As a result of staking restrictions in the wallets of certain investors, there were approximately 166,179 AVAX which could not be transferred to the Company until the staking restrictions expire. The Company has recorded a subscription receivable at the value of the AVAX as of March 31, 2026 of the Class A member units of $5,125,002. Subsequent changes in the fair value of the AVAX underlying the subscription receivable of $797,747, resulted in a loss of $527,720 which is recognized in the accompanying unaudited condensed statement of changes in members equity for the three months ended March 31, 2026.
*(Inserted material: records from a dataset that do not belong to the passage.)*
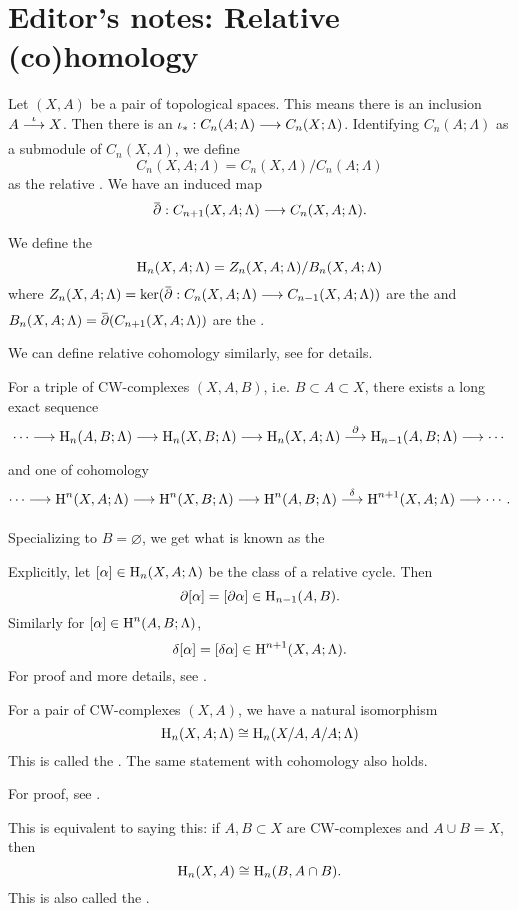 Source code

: \documentclass[../main]{subfiles}
\begin{document}
\section{Editor's notes: Relative (co)homology}

\begin{definition}
Let $(X,A)$ be a pair of topological spaces. This means there is an inclusion $A\varrightarrow{\iota} X$. Then there is an  $\iota_\ast:C_n(A;\Lambda) \varrightarrow{} C_n(X;\Lambda)$. Identifying $C_n(A;\Lambda)$ as a submodule of $C_n(X,\Lambda)$, we define 
\[C_n(X,A;\Lambda) = C_n(X,\Lambda)/C_n(A;\Lambda) \]
as the relative . We have an induced map
\[\xoverline{\partial}:C_{n+1}(X,A;\Lambda)\varrightarrow{}C_n(X,A;\Lambda). \]
We define the 
\[\operatorname{H}_n(X, A;\Lambda)=Z_n(X,A;\Lambda)/B_n(X,A;\Lambda)\]
where $Z_n(X,A;\Lambda)=\ker(\xoverline{\partial}:C_{n}(X,A;\Lambda)\varrightarrow{}C_{n-1}(X,A;\Lambda))$ are the  and $B_n(X,A;\Lambda)=\xoverline{\partial}(C_{n+1}(X,A;\Lambda))$ are the .
\end{definition}

We can define relative cohomology similarly, see \cite[p. 199]{hatcher2002algebraic} for details. 

\begin{theorem*} For a triple of CW-complexes $(X,A,B)$, i.e. $B\subset A\subset X$, there exists a long exact sequence
\[\cdots \varrightarrow{}\homology_n(A,B;\Lambda)\varrightarrow{}\homology_n(X,B;\Lambda)\varrightarrow{}\homology_n(X,A;\Lambda)\varrightarrow{\partial}\homology_{n-1}(A,B;\Lambda)\varrightarrow{}\cdots\]
and one of cohomology 
\[\cdots \varrightarrow{}\homology^n(X,A;\Lambda)\varrightarrow{}\homology^n(X,B;\Lambda)\varrightarrow{}\homology^n(A,B;\Lambda)\varrightarrow{\delta} \homology^{n+1}(X,A;\Lambda)\varrightarrow{}\cdots.\]
\end{theorem*}
Specializing to $B=\varnothing$, we get what is known as the  

Explicitly, let $[\alpha]\in \operatorname{H}_n(X,A;\Lambda)$ be the class of a relative cycle. Then \[\partial [\alpha] = [\partial \alpha]\in \operatorname{H}_{n-1}(A,B).\] Similarly for $[\alpha] \in \operatorname{H}^n(A,B;\Lambda)$, \[\delta[\alpha] = [\delta\alpha] \in \operatorname{H}^{n+1}(X,A;\Lambda).\]
For proof and more details, see \cite[p. 113,199]{hatcher2002algebraic}.

\begin{theorem*}[Excision]
For a pair of CW-complexes $(X,A)$, we have a natural isomorphism
\[
\operatorname{H}_n(X,A;\Lambda)\cong \operatorname{H}_n(X/A, A/A;\Lambda)
\]
This is called the . The same statement with cohomology also holds.
\end{theorem*}
For proof, see \cite[p. 119]{hatcher2002algebraic}.

This is equivalent to saying this: if $A,B\subset X$ are CW-complexes and \newline $A\cup B=X$, then
\[\operatorname{H}_n(X,A) \cong \operatorname{H}_n(B,A\cap B).\]
This is also called the .
\end{document}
Note 6. Related Party Transactions
Loan agreements
On October 10, 2025, certain members of the Company (the “Contributing Members”), considered related parties, entered into loan contribution agreements with the Company and Avalanche Treasury Corporation, an affiliate and related party, to fund formation and general and administrative expenses prior to the Business Combination (as defined in Note 9). The loans are unsecured, bear interest at 4.35% per annum compounded annually, and are repayable from the proceeds of the Business Combination or other available funds thereafter. Interest is computed on a 365-day basis and limited to the maximum rate permitted by law. As of December 31, 2025 the Company drew $91,500 on these notes and paid $91,500 on these notes. As of March 31, 2026 and December 31, 2025, there were no outstanding balances on these loans.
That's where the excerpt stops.